Problem to work on:
Look through the data for the string "UPDATE". Copy every line where it is found.
━━━ Data extract
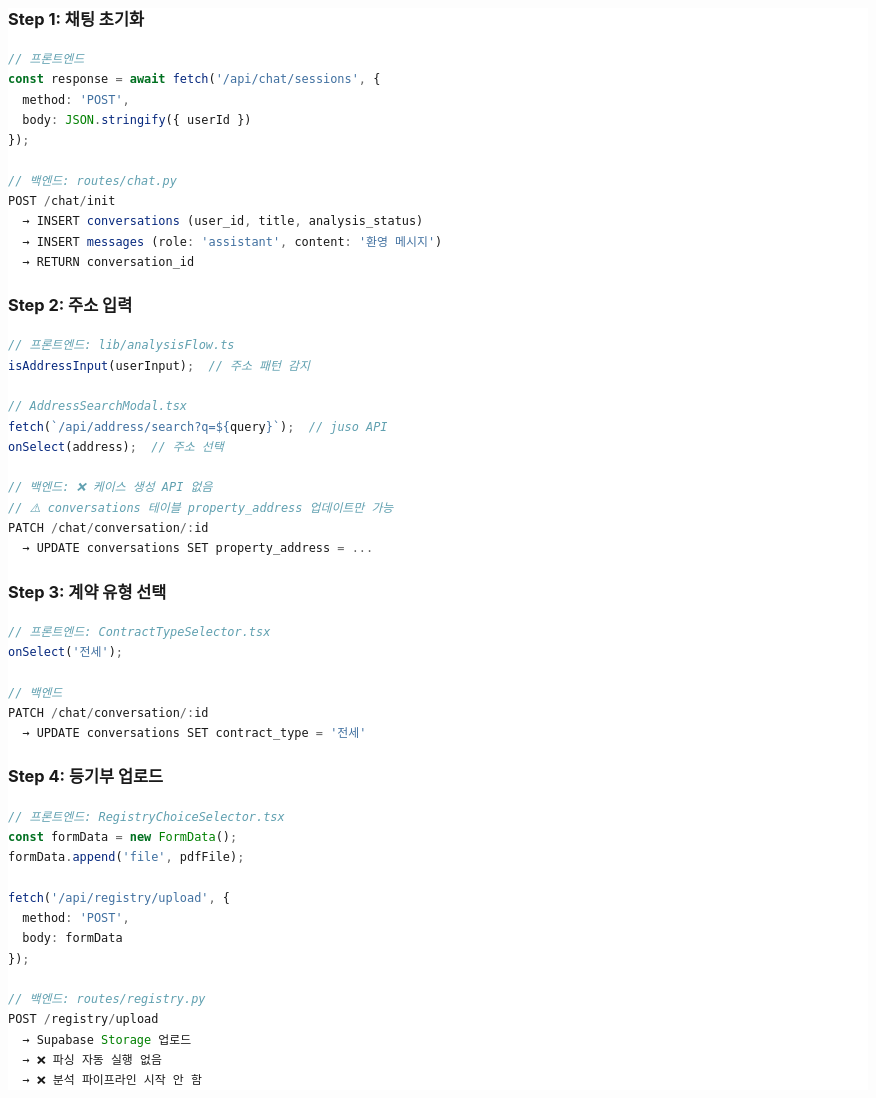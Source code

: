 ### **Step 1: 채팅 초기화**

```typescript
// 프론트엔드
const response = await fetch('/api/chat/sessions', {
  method: 'POST',
  body: JSON.stringify({ userId })
});

// 백엔드: routes/chat.py
POST /chat/init
  → INSERT conversations (user_id, title, analysis_status)
  → INSERT messages (role: 'assistant', content: '환영 메시지')
  → RETURN conversation_id
```

### **Step 2: 주소 입력**

```typescript
// 프론트엔드: lib/analysisFlow.ts
isAddressInput(userInput);  // 주소 패턴 감지

// AddressSearchModal.tsx
fetch(`/api/address/search?q=${query}`);  // juso API
onSelect(address);  // 주소 선택

// 백엔드: ❌ 케이스 생성 API 없음
// ⚠️ conversations 테이블 property_address 업데이트만 가능
PATCH /chat/conversation/:id
  → UPDATE conversations SET property_address = ...
```

### **Step 3: 계약 유형 선택**

```typescript
// 프론트엔드: ContractTypeSelector.tsx
onSelect('전세');

// 백엔드
PATCH /chat/conversation/:id
  → UPDATE conversations SET contract_type = '전세'
```

### **Step 4: 등기부 업로드**

```typescript
// 프론트엔드: RegistryChoiceSelector.tsx
const formData = new FormData();
formData.append('file', pdfFile);

fetch('/api/registry/upload', {
  method: 'POST',
  body: formData
});

// 백엔드: routes/registry.py
POST /registry/upload
  → Supabase Storage 업로드
  → ❌ 파싱 자동 실행 없음
  → ❌ 분석 파이프라인 시작 안 함
```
━━━━━━
The completed task:
  → UPDATE conversations SET property_address = ...
  → UPDATE conversations SET contract_type = '전세'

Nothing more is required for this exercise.